In South Africa, we have begun to put real substance behind our commitments. In 2020 we launched the National Strategic Plan on Gender-Based Violence and Femicide, backed by a multi- billion-rand baseline investment. We are now establishing the National Council on GBVF to ensure coordination and accountability beyond any single administration. On the frontline, services have expanded—Thuthuzela Care Centres, funded shelters, and police Victim-Friendly Rooms are providing life- saving support across the country. Parliament has strengthened the legal framework with the National Council on GBVF Act, the Domestic Violence Amendment Act, and the Criminal Law (Sexual Offences and Related Matters) Amendment Act—because safety must be guaranteed not by goodwill, but by law.

Under South Africa’s G20 Presidency, and in our Chairship of the Empowerment of Women Working Group, we are advancing a legacy agenda that connects the global to the local.
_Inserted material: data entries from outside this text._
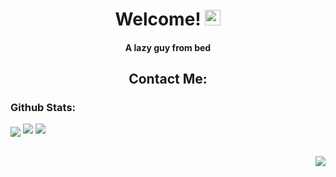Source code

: <h1 align="center">
  Welcome!
  <img src="https://raw.githubusercontent.com/Tarikul-Islam-Anik/Animated-Fluent-Emojis/master/Emojis/Hand%20gestures/Waving%20Hand%20Medium-Light%20Skin%20Tone.png" alt="Waving Hand Medium-Light Skin Tone" width="25" height="25" />
</h1>

<div align="center">
  <h4>A lazy guy from bed</h4>
  <h2>Contact Me:</h2>
</div>

<h3>Github Stats:</h3>

<img align="center" src="https://streak-stats.demolab.com/?user=adariya0&theme=dark&border=white&background=0d1117" />
<img src="https://github-readme-stats.vercel.app/api?username=adariya0&show_icons=true&icon_color=d9d9d9&theme=dark&border_color=white&bg_color=0d1117" />
<img src="https://github-readme-stats.vercel.app/api/top-langs/?username=adariya0&show_icons=true&icon_color=d9d9d9&theme=dark&border_color=white&bg_color=0d1117" />

<br><img align="right" src="https://komarev.com/ghpvc/?username=adariya0&style=for-the-badge" />

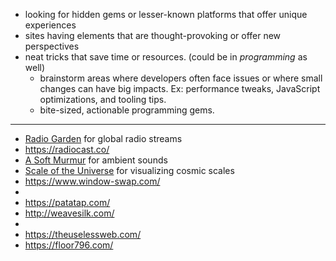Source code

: 
- looking for hidden gems or lesser-known platforms that offer unique experiences
- sites having elements that are thought-provoking or offer new perspectives
- neat tricks that save time or resources. (could be in *programming* as well)
	- brainstorm areas where developers often face issues or where small changes can have big impacts. Ex: performance tweaks, JavaScript optimizations, and tooling tips.
	- bite-sized, actionable programming gems.



---


- [Radio Garden](https://radio.garden/) for global radio streams
- https://radiocast.co/
- [A Soft Murmur](https://asoftmurmur.com/) for ambient sounds
- [Scale of the Universe](https://scaleofuniverse.com/en) for visualizing cosmic scales
- https://www.window-swap.com/
- 
- https://patatap.com/
- http://weavesilk.com/
- 
- https://theuselessweb.com/
- https://floor796.com/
A flagship within this is the Positive Masculinity Initiative, a partnership between the Department of Women, Youth and Persons with Disabilities and the GBVF Response Fund, United Nations Resident Office and related UN Offices. The Initiative focuses on redefining manhood and transforming social norms: engaging men and boys through schools, faith spaces, initiation forums, sports and workplaces; supporting communities to adopt local charters on positive masculinity; training male champions; and strengthening early-prevention pathways so that harm is addressed before it becomes violence. Later this month we will convene the Positive Masculinity Conference to consolidate this national framework and align it with the broader G20 effort.
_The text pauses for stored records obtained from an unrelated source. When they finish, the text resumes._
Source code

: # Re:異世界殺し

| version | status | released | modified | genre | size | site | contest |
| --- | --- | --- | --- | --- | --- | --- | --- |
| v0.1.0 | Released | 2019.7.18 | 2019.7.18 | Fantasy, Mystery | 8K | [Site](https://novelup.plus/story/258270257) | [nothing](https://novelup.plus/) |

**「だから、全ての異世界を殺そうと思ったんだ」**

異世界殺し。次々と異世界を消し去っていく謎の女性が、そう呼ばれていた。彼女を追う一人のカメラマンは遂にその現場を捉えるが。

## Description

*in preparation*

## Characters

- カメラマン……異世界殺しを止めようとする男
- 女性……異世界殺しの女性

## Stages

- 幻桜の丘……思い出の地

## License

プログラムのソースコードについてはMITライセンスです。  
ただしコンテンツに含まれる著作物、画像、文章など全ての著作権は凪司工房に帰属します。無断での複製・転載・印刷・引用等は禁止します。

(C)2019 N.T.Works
Our G20 Legacy projects, also include the development of Care Work Policy and Strategy. We are in the process of establishing a Disability Inclusion Nerve Centre, to address all issues faced by persons with disabilities.

Our traditional leadership has taken up this call. We have as a ministry been working closely with the National House of Traditional and Khoi-San Leaders to advance gender equality in customary spaces through dialogue and economic participation, we even attended the launch of the Queens Forum earlier this year, which provides a platform for women in traditional leadership to drive prevention, protection and economic empowerment. We must further institutionalise traditional women’s leadership by resourcing the Queens Forum, integrating it into national coordination bodies, and ensuring women’s representation within every decision-making space. The Queens Forum can also steward standards and training for practices that implicate girls’ dignity, including ukuhlolwa — ensuring it is lawful, voluntary and respectful, with trained practitioners, reproductive-health education, privacy and consent, and clear referral pathways to health and psychosocial services where needed.

We have seen leaders such as His Majesty King Misuzulu kaZwelithini host community campaigns against GBVF, and other royal houses join hands to restore the moral authority of culture as a force for dignity and justice. We now need to localise this work. Perhaps induna namaKhosi should lead regular community programmes in their areas — mentoring boys, supporting couples and families, convening dialogues on culture and care, and linking households to services — so that culture remains a source of protection, not pain.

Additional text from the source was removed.